> Task
Your copy of the listing should match it exactly, only without pictures.

> Records supplied

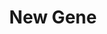 ---
title: New Gene
layout: genome-project/gene
planted: 2023-11-05 15:47:41
tended: 2023-11-05 15:47:41
---
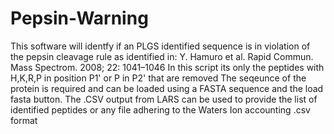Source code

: # Pepsin-Warning
This software will identfy if an PLGS identified sequence is in violation of the pepsin cleavage rule as identified in:
Y. Hamuro et al. Rapid Commun. Mass Spectrom. 2008; 22: 1041–1046
In this script its only the peptides with H,K,R,P in position P1' or P in P2' that are removed
The seqeunce of the protein is required and can be loaded using a FASTA sequence and the load fasta button.
The .CSV output from LARS can be used to provide the list of identified peptides or any file adhering to the Waters Ion accounting .csv format
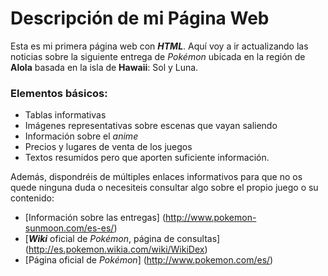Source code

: # Descripción de mi Página Web

Esta es mi primera página web con **_HTML_**. Aquí voy a ir actualizando las noticias sobre la siguiente entrega de _Pokémon_ ubicada en la región de **Alola** basada en la isla de **Hawaii**: Sol y Luna.

### Elementos básicos:

- Tablas informativas
- Imágenes representativas sobre escenas que vayan saliendo
- Información sobre el _anime_
- Precios y lugares de venta de los juegos
- Textos resumidos pero que aporten suficiente información.

Además, dispondréis de múltiples enlaces informativos para que no os quede ninguna duda o necesiteis consultar algo sobre el propio juego o su contenido:

- [Información sobre las entregas] (http://www.pokemon-sunmoon.com/es-es/)
- [**_Wiki_** oficial de _Pokémon_, página de consultas] (http://es.pokemon.wikia.com/wiki/WikiDex)
- [Página oficial de _Pokémon_] (http://www.pokemon.com/es/)
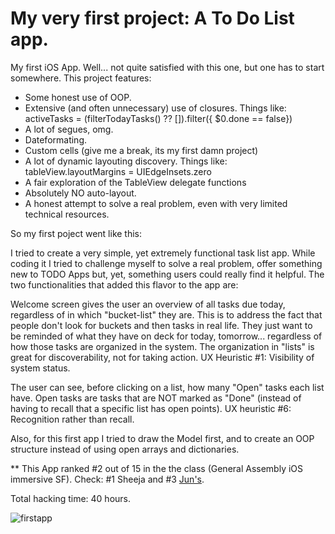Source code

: # My very first project: A To Do List app.
My first iOS App. Well... not quite satisfied with this one, but one has to start somewhere. This project features: 

- Some honest use of OOP. 
- Extensive (and often unnecessary) use of closures. Things like:  activeTasks = (filterTodayTasks() ?? []).filter({ $0.done == false})
- A lot of segues, omg.
- Dateformating.
- Custom cells (give me a break, its my first damn project)
- A lot of dynamic layouting discovery. Things like:  tableView.layoutMargins = UIEdgeInsets.zero
- A fair exploration of the TableView delegate functions
- Absolutely NO auto-layout. 
- A honest attempt to solve a real problem, even with very limited technical resources. 

So my first poject went like this: 

I tried to create a very simple, yet extremely functional task list app. While coding it I tried to challenge myself to solve a real problem, offer something new to TODO Apps but, yet, something users could really find it helpful. The two functionalities that added this flavor to the app are:

Welcome screen gives the user an overview of all tasks due today, regardless of in which "bucket-list" they are. This is to address the fact that people don't look for buckets and then tasks in real life. They just want to be reminded of what they have on deck for today, tomorrow... regardless of how those tasks are organized in the system. The organization in "lists" is great for discoverability, not for taking action.
UX Heuristic #1: Visibility of system status.

The user can see, before clicking on a list, how many "Open" tasks each list have. Open tasks are tasks that are NOT marked as "Done" (instead of having to recall that a specific list has open points).
UX heuristic #6: Recognition rather than recall.

Also, for this first app I tried to draw the Model first, and to create an OOP structure instead of using open arrays and dictionaries.

** This App ranked #2 out of 15 in the the class (General Assembly iOS immersive SF). Check: #1 Sheeja and #3 [Jun's](Https://www.Github.com/juntomlee).

Total hacking time: 40 hours.

![firstapp](https://user-images.githubusercontent.com/17029800/33860013-812cf1e4-de8b-11e7-9af0-3e9fdc9bfa51.jpg)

> Solution to this task
 ---
title: New Gene
layout: genome-project/gene
planted: 2023-11-05 15:47:41
tended: 2023-11-05 15:47:41
---
Source code

: # Pepsin-Warning
This software will identfy if an PLGS identified sequence is in violation of the pepsin cleavage rule as identified in:
Y. Hamuro et al. Rapid Commun. Mass Spectrom. 2008; 22: 1041–1046
In this script its only the peptides with H,K,R,P in position P1' or P in P2' that are removed
The seqeunce of the protein is required and can be loaded using a FASTA sequence and the load fasta button.
The .CSV output from LARS can be used to provide the list of identified peptides or any file adhering to the Waters Ion accounting .csv format
Source code

: # Descripción de mi Página Web

Esta es mi primera página web con **_HTML_**. Aquí voy a ir actualizando las noticias sobre la siguiente entrega de _Pokémon_ ubicada en la región de **Alola** basada en la isla de **Hawaii**: Sol y Luna.

### Elementos básicos:

- Tablas informativas
- Imágenes representativas sobre escenas que vayan saliendo
- Información sobre el _anime_
- Precios y lugares de venta de los juegos
- Textos resumidos pero que aporten suficiente información.

Además, dispondréis de múltiples enlaces informativos para que no os quede ninguna duda o necesiteis consultar algo sobre el propio juego o su contenido:

- [Información sobre las entregas] (http://www.pokemon-sunmoon.com/es-es/)
- [**_Wiki_** oficial de _Pokémon_, página de consultas] (http://es.pokemon.wikia.com/wiki/WikiDex)
- [Página oficial de _Pokémon_] (http://www.pokemon.com/es/)
Source code

: # My very first project: A To Do List app.
My first iOS App. Well... not quite satisfied with this one, but one has to start somewhere. This project features: 

- Some honest use of OOP. 
- Extensive (and often unnecessary) use of closures. Things like:  activeTasks = (filterTodayTasks() ?? []).filter({ $0.done == false})
- A lot of segues, omg.
- Dateformating.
- Custom cells (give me a break, its my first damn project)
- A lot of dynamic layouting discovery. Things like:  tableView.layoutMargins = UIEdgeInsets.zero
- A fair exploration of the TableView delegate functions
- Absolutely NO auto-layout. 
- A honest attempt to solve a real problem, even with very limited technical resources. 

So my first poject went like this: 

I tried to create a very simple, yet extremely functional task list app. While coding it I tried to challenge myself to solve a real problem, offer something new to TODO Apps but, yet, something users could really find it helpful. The two functionalities that added this flavor to the app are:

Welcome screen gives the user an overview of all tasks due today, regardless of in which "bucket-list" they are. This is to address the fact that people don't look for buckets and then tasks in real life. They just want to be reminded of what they have on deck for today, tomorrow... regardless of how those tasks are organized in the system. The organization in "lists" is great for discoverability, not for taking action.
UX Heuristic #1: Visibility of system status.

The user can see, before clicking on a list, how many "Open" tasks each list have. Open tasks are tasks that are NOT marked as "Done" (instead of having to recall that a specific list has open points).
UX heuristic #6: Recognition rather than recall.

Also, for this first app I tried to draw the Model first, and to create an OOP structure instead of using open arrays and dictionaries.

** This App ranked #2 out of 15 in the the class (General Assembly iOS immersive SF). Check: #1 Sheeja and #3 [Jun's](Https://www.Github.com/juntomlee).

Total hacking time: 40 hours.

![firstapp](https://user-images.githubusercontent.com/17029800/33860013-812cf1e4-de8b-11e7-9af0-3e9fdc9bfa51.jpg)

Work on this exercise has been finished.